Everyone knows George Orwell's Nineteen Eighty-Four. Yet it may have been Aldous Huxley who, in the 1930s, described our digital age more clearly. In Brave New World, Huxley’s dystopia did not depend on coercion, surveillance or violence. It depended on something far more subtle: people voluntarily surrendering their freedom in exchange for convenience.
Nearly ninety years later, Harvard professor Shoshana Zuboff showed in The Age of Surveillance Capitalism how that fiction had become reality. Google, she argued, built a business model around the systematic capture of human behaviour. The goal was no longer merely to understand what people had done, but increasingly to predict what they would do next. Nobody forced us to participate. We consented, one search at a time.
That model now controls around 89 per cent of Europe's search market, according to StatCounter. In August 2024, Judge Amit Mehta of the U.S. District Court for the District of Columbia concluded in United States v. Google LLC that Google had unlawfully maintained a monopoly in general internet search. Yet the European Commission will now decide whether that monopoly can be challenged for the first time through a structural remedy rather than another financial penalty.
Google Search is now far more than a search engine. Through its ranking algorithms, the company determines which news sources Europeans find, which businesses customers discover and which political perspectives gain visibility. It has become arguably the largest information empire ever created.
Since 2017, the European Commission has imposed more than €8.2 billion in competition fines on Google and its parent company, Alphabet, for abuses ranging from favouring its own comparison-shopping service and tying Google Search and Chrome to Android to excluding competing advertising technologies.
Meanwhile, the economics of monopoly have continued to work in Google's favour. Europe's digital advertising market is worth approximately €120 billion each year. According to evidence examined during the Commission's competition investigations, Google captures around 35 per cent of the revenue generated across the digital advertising value chain.

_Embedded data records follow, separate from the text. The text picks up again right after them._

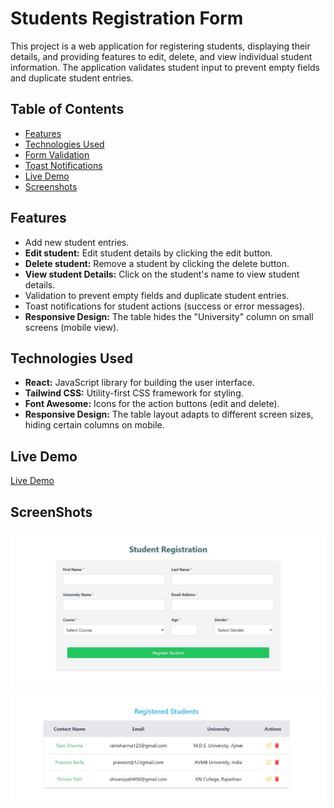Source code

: # Students Registration Form

This project is a web application for registering students, displaying their details, and providing features to edit, delete, and view individual student information. The application validates student input to prevent empty fields and duplicate student entries.

## Table of Contents

- [Features](#features)
- [Technologies Used](#technologies)
- [Form Validation](#form-validation)
- [Toast Notifications](#toast-notifications)
- [Live Demo](#live)
- [Screenshots](#screenshots)

## Features

- Add new student entries.
- **Edit student:** Edit student details by clicking the edit button.
- **Delete student:** Remove a student by clicking the delete button.
- **View student Details:** Click on the student's name to view student details.
- Validation to prevent empty fields and duplicate student entries.
- Toast notifications for student actions (success or error messages).
- **Responsive Design:** The table hides the "University" column on small screens (mobile view).

## Technologies Used

- **React:** JavaScript library for building the user interface.
- **Tailwind CSS:** Utility-first CSS framework for styling.
- **Font Awesome:** Icons for the action buttons (edit and delete).
- **Responsive Design:** The table layout adapts to different screen sizes, hiding certain columns on mobile.

## Live Demo

[Live Demo](https://praveen-student-from.netlify.app/)

## ScreenShots

![studentReagitrationForm](studentRegistration.jpg)

![registratedStudents](registratedStudents.jpg)

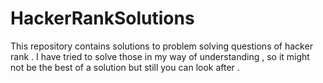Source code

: # HackerRankSolutions
This repository contains solutions to problem solving questions of hacker rank . I have tried to solve those in my way of understanding , so it  might not be the best of a solution but still you can look after .


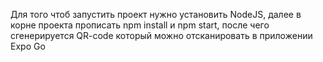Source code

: Для того чтоб запустить проект нужно установить NodeJS, далее в корне проекта прописать npm install и npm start, после чего сгенерируется QR-code который можно отсканировать в приложении Expo Go
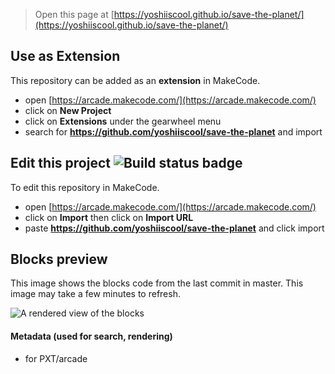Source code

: 


> Open this page at [https://yoshiiscool.github.io/save-the-planet/](https://yoshiiscool.github.io/save-the-planet/)

## Use as Extension

This repository can be added as an **extension** in MakeCode.

* open [https://arcade.makecode.com/](https://arcade.makecode.com/)
* click on **New Project**
* click on **Extensions** under the gearwheel menu
* search for **https://github.com/yoshiiscool/save-the-planet** and import

## Edit this project ![Build status badge](https://github.com/yoshiiscool/save-the-planet/workflows/MakeCode/badge.svg)

To edit this repository in MakeCode.

* open [https://arcade.makecode.com/](https://arcade.makecode.com/)
* click on **Import** then click on **Import URL**
* paste **https://github.com/yoshiiscool/save-the-planet** and click import

## Blocks preview

This image shows the blocks code from the last commit in master.
This image may take a few minutes to refresh.

![A rendered view of the blocks](https://github.com/yoshiiscool/save-the-planet/raw/master/.github/makecode/blocks.png)

#### Metadata (used for search, rendering)

* for PXT/arcade
<script src="https://makecode.com/gh-pages-embed.js"></script><script>makeCodeRender("{{ site.makecode.home_url }}", "{{ site.github.owner_name }}/{{ site.github.repository_name }}");</script>
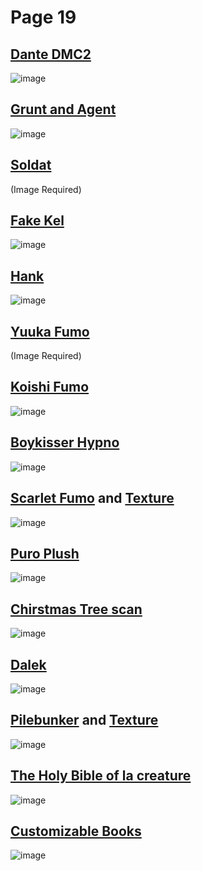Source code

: # Page 19 
## [Dante DMC2](https://discord.com/channels/512287844258021376/1132040858343059638/1175925391848898660)
![image](https://github.com/madrod228/voicesoftheprinter/assets/9602000/a71a88c3-55be-4556-8a76-b68af636f52d)
## [Grunt and Agent](https://discord.com/channels/512287844258021376/1132040858343059638/1175951381849444402)
![image](https://github.com/madrod228/voicesoftheprinter/assets/9602000/85b662a2-38cb-4041-90e2-675e0bb38670)
## [Soldat](https://discord.com/channels/512287844258021376/1132040858343059638/1176173266537304179)
(Image Required)
## [Fake Kel](https://discord.com/channels/512287844258021376/1132040858343059638/1176210835249569903)
![image](https://github.com/madrod228/voicesoftheprinter/assets/9602000/1073c3af-33c2-4fb7-b74e-356da9cb9803)
## [Hank](https://discord.com/channels/512287844258021376/1132040858343059638/1176234508132044840)
![image](https://github.com/madrod228/voicesoftheprinter/assets/9602000/2ae80949-2919-41a2-8417-22a94136779f)
## [Yuuka Fumo](https://discord.com/channels/512287844258021376/1132040858343059638/1176394918298660955)
(Image Required)
## [Koishi Fumo](https://discord.com/channels/512287844258021376/1132040858343059638/1176530590166683750)
![image](https://github.com/madrod228/voicesoftheprinter/assets/9602000/2b4c24b0-0257-4863-9e4b-53a0f4e2e9ca)
## [Boykisser Hypno](https://discord.com/channels/512287844258021376/1132040858343059638/1176554854450208798)
![image](https://github.com/madrod228/voicesoftheprinter/assets/9602000/d49f9b0e-ab3b-4512-8bee-606110f90892)
## [Scarlet Fumo](https://discord.com/channels/512287844258021376/1132040858343059638/1176587077123571804) and [Texture](https://discord.com/channels/512287844258021376/1132040858343059638/1176585874629210182)
![image](https://github.com/madrod228/voicesoftheprinter/assets/9602000/852ac79e-b720-48bf-a472-cd860806e298)
## [Puro Plush](https://discord.com/channels/512287844258021376/1132040858343059638/1176612633529548810)
![image](https://github.com/madrod228/voicesoftheprinter/assets/9602000/9d6b9361-ab7a-4020-9fc7-e84acdf486ce)
## [Chirstmas Tree scan](https://discord.com/channels/512287844258021376/1132040858343059638/1176701165799485582)
![image](https://github.com/madrod228/voicesoftheprinter/assets/9602000/ef27ac55-30ca-48ba-81da-e4652af04791)
## [Dalek](https://discord.com/channels/512287844258021376/1132040858343059638/1176763723629735947)
![image](https://github.com/madrod228/voicesoftheprinter/assets/9602000/85a76542-e72b-471c-a6c6-e97f21daf089)
## [Pilebunker](https://discord.com/channels/512287844258021376/1132040858343059638/1177066559315902554) and [Texture](https://discord.com/channels/512287844258021376/1132040858343059638/1176950809490112532)
![image](https://github.com/madrod228/voicesoftheprinter/assets/9602000/6a393ab3-a32c-42a1-bfcb-3dfcd2ad32e6)
## [The Holy Bible of la creature](https://discord.com/channels/512287844258021376/1132040858343059638/1177025992242516058)
![image](https://github.com/madrod228/voicesoftheprinter/assets/9602000/e7a67394-f3aa-4296-a115-489e4731e1c5)
## [Customizable Books](https://discord.com/channels/512287844258021376/1132040858343059638/1177360639614783549)
![image](https://github.com/madrod228/voicesoftheprinter/assets/9602000/66660def-882c-407a-8813-aa4146397705)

Alphabet’s global advertising revenue exceeded US$260 billion in 2024 alone.
Against figures of that scale, even record-breaking fines cease to be an effective deterrent. While legal proceedings continue for years, Google's data advantage, market power and revenues continue to grow. In other words, financial penalties may punish past misconduct, but they do not dismantle monopolies.
That is precisely why Article 6(11) matters.
Data, power and competition
The provision requires Google to share anonymised search and click data with competing European search engines, enabling them to compete on more equal terms. The objective is not to punish Google or favour individual competitors. It is to restore competition by reducing the historical data advantage that no rival could ever replicate on its own.
Google has opposed this obligation by invoking user privacy. Privacy is one of Europe's greatest achievements, and it deserves robust protection. But Article 6(11) does not require the sharing of personal search histories or identifiable user information. It concerns anonymised search queries, ranking signals and click patterns.
Yet during the European Commission's DMA compliance workshops in 2025, Google proposed anonymisation thresholds that, according to the participating European search engines, would render around 99 per cent of search queries unusable. A legal obligation that leaves only one per cent of the data usable is, in practice, no obligation at all.
Meanwhile, Google continues to use the same data internally across the Alphabet ecosystem – to improve Search, optimise its advertising business and train its AI models. If the Commission were to accept Google's interpretation, privacy would become an unintended shield for a monopoly rather than a safeguard for citizens.
The real threat to privacy is not the carefully designed remedy foreseen by the Digital Markets Act. It is the continued concentration of the search histories, click behaviour and information patterns of more than 450 million Europeans in the hands of a single American company.
Those same datasets now power far more than search. They have become one of the most valuable resources for artificial intelligence.
Every search query reveals what people genuinely want to know. Every click indicates which information they trust. Every ranking signal captures how knowledge is organised and evaluated. Together, these behavioural patterns form one of the richest training resources available for modern AI systems.
Europe is investing billions in AI, sovereign cloud infrastructure and data centres. Those investments are essential. But data centres answer only one question: where information is stored. They do not answer the more important question of who controls access to the data on which Europe’s future AI systems will be trained.
Giving European search engines access to these datasets is therefore not about lowering privacy standards. It is exactly the opposite. It is about giving Europe the opportunity to build an independent search and knowledge infrastructure that will eventually make dependence unnecessary.